Task details: What you return must be the lines of the data that hold the word "description".

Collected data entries
• • • • •

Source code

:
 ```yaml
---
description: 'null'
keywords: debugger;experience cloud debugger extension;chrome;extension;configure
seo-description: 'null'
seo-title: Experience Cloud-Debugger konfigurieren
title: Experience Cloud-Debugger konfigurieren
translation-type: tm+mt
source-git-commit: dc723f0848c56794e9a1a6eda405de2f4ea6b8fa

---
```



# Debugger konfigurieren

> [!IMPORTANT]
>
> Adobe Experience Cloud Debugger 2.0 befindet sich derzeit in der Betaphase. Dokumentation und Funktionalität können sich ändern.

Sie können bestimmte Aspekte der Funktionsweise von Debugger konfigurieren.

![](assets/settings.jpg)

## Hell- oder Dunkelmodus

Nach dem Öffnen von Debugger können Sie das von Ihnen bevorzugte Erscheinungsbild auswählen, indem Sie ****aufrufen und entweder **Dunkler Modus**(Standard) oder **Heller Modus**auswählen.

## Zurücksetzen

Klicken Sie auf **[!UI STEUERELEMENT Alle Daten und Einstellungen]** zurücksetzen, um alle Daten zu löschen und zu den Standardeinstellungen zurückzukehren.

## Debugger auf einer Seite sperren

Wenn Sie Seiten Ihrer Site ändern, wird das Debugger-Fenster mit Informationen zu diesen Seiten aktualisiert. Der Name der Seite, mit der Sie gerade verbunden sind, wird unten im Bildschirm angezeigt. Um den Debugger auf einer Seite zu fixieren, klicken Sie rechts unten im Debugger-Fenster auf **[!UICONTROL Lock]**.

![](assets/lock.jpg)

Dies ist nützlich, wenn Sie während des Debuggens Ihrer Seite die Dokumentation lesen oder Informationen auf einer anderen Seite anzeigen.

• • • • •

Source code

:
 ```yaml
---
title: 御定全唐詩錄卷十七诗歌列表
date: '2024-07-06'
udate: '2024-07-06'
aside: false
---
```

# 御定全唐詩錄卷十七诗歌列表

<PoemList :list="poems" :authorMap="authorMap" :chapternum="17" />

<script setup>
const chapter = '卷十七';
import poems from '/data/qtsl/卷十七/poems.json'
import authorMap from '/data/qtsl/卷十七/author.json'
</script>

• • • • •

Response to the exercise:
description: 'null'
seo-description: 'null'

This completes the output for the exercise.